The upwardly mobile man

Things changed for Svekla in 1995 after he met and started to date an Edmonton woman named M, an outgoing, ambitious and hard-working woman.

Svekla and M met at the Thunderdome bar. He was attracted to her big doe eyes and the fact she chased him. He also felt she would be someone who would take care of him.

M was attracted to him as well. "He is Mr. Showboat," she said in an interview. "He's not a nice man. He liked to be the life of the party, but he could flip on a dime. He would get violent really quickly."

At first, Svekla portrayed himself as an honest, caring man. "He looks really rough now, but he wasn't a bad-looking guy at the time," M said.

Indeed, photographs of Svekla from the mid-1990s show a pleasant-looking, clean-cut and seemingly mild fellow, hugging children, visiting relatives, socializing with M.

He told her he was working, though he was unemployed at the time and was getting by stealing, fixing up and selling cars.

M had just got out of a bad marriage when she met Svekla. She had two children, a daughter and a son, as well as two foster children. But M could see her new man had little patience with the kids.

She decided the two foster children had to move elsewhere. On the day they departed, M started to weep. Svekla was angry that she should be so upset.
"I don't think I want to live with some miserable little bitch," he complained.
"Tom, I'm upset because I've had these kids for two years," M replied.
Svekla pouted. "Well, suck it up and get it together."

M now realizes she should have fled from Svekla. Instead, she and Svekla decided to move away from Edmonton to a smaller Alberta town. Just before they left, Svekla became violent with M.

The couple was to hold a garage sale, but Svekla took off with a friend on a late-night bender, M recalled. The next morning, M asked the hungover Svekla to do his assigned job: putting up signs around town for the sale. He went to do it, but forgot the staple gun. When he came back for it, the couple fought. Svekla blamed M for not making sure he had the staple gun. He was still drunk from his bender, he raged, and she was forcing him to drive around drunk. He punched her and knocked out her front tooth.

Svekla's side of the story is that M was so angry he decided to restrain her by sitting on her. To get away, she bit down hard on his thumb. "That is how she almost lost her tooth," Svekla said. "I pulled hard, jerking her front tooth loose."
But Svekla was able to patch up things with M. The two left Edmonton together as planned. Svekla was happy to get out of the city.
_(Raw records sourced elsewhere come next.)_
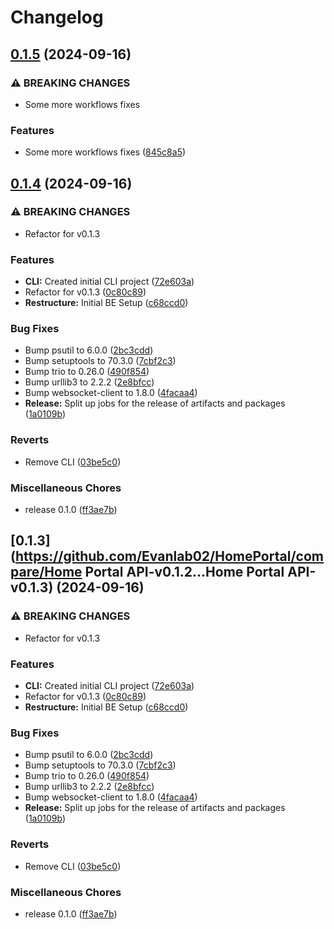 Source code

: # Changelog

## [0.1.5](https://github.com/Evanlab02/HomePortal/compare/home-portal-api-v0.1.4...home-portal-api-v0.1.5) (2024-09-16)


### ⚠ BREAKING CHANGES

* Some more workflows fixes

### Features

* Some more workflows fixes ([845c8a5](https://github.com/Evanlab02/HomePortal/commit/845c8a54c8f36f82236e83edac651778c44ff48e))

## [0.1.4](https://github.com/Evanlab02/HomePortal/compare/home-portal-api-v0.1.3...home-portal-api-v0.1.4) (2024-09-16)


### ⚠ BREAKING CHANGES

* Refactor for v0.1.3

### Features

* **CLI:** Created initial CLI project ([72e603a](https://github.com/Evanlab02/HomePortal/commit/72e603a805130b8b1611dfa5156ea146519e79a0))
* Refactor for v0.1.3 ([0c80c89](https://github.com/Evanlab02/HomePortal/commit/0c80c89b308a1a91c861e9880853d2e92ebd9fe1))
* **Restructure:** Initial BE Setup ([c68ccd0](https://github.com/Evanlab02/HomePortal/commit/c68ccd0a69e12ff703701f1fc845cfb4d7c83252))


### Bug Fixes

* Bump psutil to 6.0.0 ([2bc3cdd](https://github.com/Evanlab02/HomePortal/commit/2bc3cdd2a535307cd3a4bdd1c61542695cd685d6))
* Bump setuptools to 70.3.0 ([7cbf2c3](https://github.com/Evanlab02/HomePortal/commit/7cbf2c3a68a8b573e0440e31c629fcc6f7a3984b))
* Bump trio to 0.26.0 ([490f854](https://github.com/Evanlab02/HomePortal/commit/490f854b37274bd93ea93310571736acd7164611))
* Bump urllib3 to 2.2.2 ([2e8bfcc](https://github.com/Evanlab02/HomePortal/commit/2e8bfcc58b2c09fa84bcbe9ec68166a1dc852889))
* Bump websocket-client to 1.8.0 ([4facaa4](https://github.com/Evanlab02/HomePortal/commit/4facaa498b0fd3910a07bfe6adba3747a5e303f6))
* **Release:** Split up jobs for the release of artifacts and packages ([1a0109b](https://github.com/Evanlab02/HomePortal/commit/1a0109ba11fa9796dfcf0c125b5b4fce349e7eb2))


### Reverts

* Remove CLI ([03be5c0](https://github.com/Evanlab02/HomePortal/commit/03be5c08bce08f7ff48fc88b4b5558061f0cb754))


### Miscellaneous Chores

* release 0.1.0 ([ff3ae7b](https://github.com/Evanlab02/HomePortal/commit/ff3ae7ba742ca5727ed53d4fcca6a1af8367eb57))

## [0.1.3](https://github.com/Evanlab02/HomePortal/compare/Home Portal API-v0.1.2...Home Portal API-v0.1.3) (2024-09-16)


### ⚠ BREAKING CHANGES

* Refactor for v0.1.3

### Features

* **CLI:** Created initial CLI project ([72e603a](https://github.com/Evanlab02/HomePortal/commit/72e603a805130b8b1611dfa5156ea146519e79a0))
* Refactor for v0.1.3 ([0c80c89](https://github.com/Evanlab02/HomePortal/commit/0c80c89b308a1a91c861e9880853d2e92ebd9fe1))
* **Restructure:** Initial BE Setup ([c68ccd0](https://github.com/Evanlab02/HomePortal/commit/c68ccd0a69e12ff703701f1fc845cfb4d7c83252))


### Bug Fixes

* Bump psutil to 6.0.0 ([2bc3cdd](https://github.com/Evanlab02/HomePortal/commit/2bc3cdd2a535307cd3a4bdd1c61542695cd685d6))
* Bump setuptools to 70.3.0 ([7cbf2c3](https://github.com/Evanlab02/HomePortal/commit/7cbf2c3a68a8b573e0440e31c629fcc6f7a3984b))
* Bump trio to 0.26.0 ([490f854](https://github.com/Evanlab02/HomePortal/commit/490f854b37274bd93ea93310571736acd7164611))
* Bump urllib3 to 2.2.2 ([2e8bfcc](https://github.com/Evanlab02/HomePortal/commit/2e8bfcc58b2c09fa84bcbe9ec68166a1dc852889))
* Bump websocket-client to 1.8.0 ([4facaa4](https://github.com/Evanlab02/HomePortal/commit/4facaa498b0fd3910a07bfe6adba3747a5e303f6))
* **Release:** Split up jobs for the release of artifacts and packages ([1a0109b](https://github.com/Evanlab02/HomePortal/commit/1a0109ba11fa9796dfcf0c125b5b4fce349e7eb2))


### Reverts

* Remove CLI ([03be5c0](https://github.com/Evanlab02/HomePortal/commit/03be5c08bce08f7ff48fc88b4b5558061f0cb754))


### Miscellaneous Chores

* release 0.1.0 ([ff3ae7b](https://github.com/Evanlab02/HomePortal/commit/ff3ae7ba742ca5727ed53d4fcca6a1af8367eb57))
Later, he would say in court, "I moved up here to get away from my family that I grew up with ... ."

He credited M with helping him to separate himself from his mother.

In the small town, Svekla slowly worked his way into the middle class, becoming a husband, father, and a somewhat steady employee by the late 1990s. He got his licence and insurance so he could drive legally. He cut down on his drinking. For several years he worked at a gravel trenching company, earning a reported income of $38,000 in 1998 and of $37,000 in 1999. But his temper continued to haunt him. He got fired from one job after he argued with the owner's son and ripped the shirt off his back.

The married man

In 1998, M and Svekla had a son together. Svekla was proud to have a boy, boasting to M that it took his own parents seven tries before they finally had one. But he was an inattentive father, M said. One day he came into M's store. He picked up a small boy, thinking it was his child and started to kiss it. The child's real mom freaked out.

"What are you doing?" M asked her husband. "Your son is sleeping in the back. Can't you recognize your own kid?"

Svekla said the kid was all bundled up in winter clothes. "I was tired from work and made a mistake," he said. "The kid was in the baby stroller of ours."

In 1999, M got some distressing news, that police were investigating Svekla for sexual assault. One of M's foster children, a little girl, claimed that Svekla had abused her. The police paid a visit, but Svekla was never charged. His story was that the little girl had been previously abused and was very clingy, which made both him and M uncomfortable, and led M to return the children to Social Services.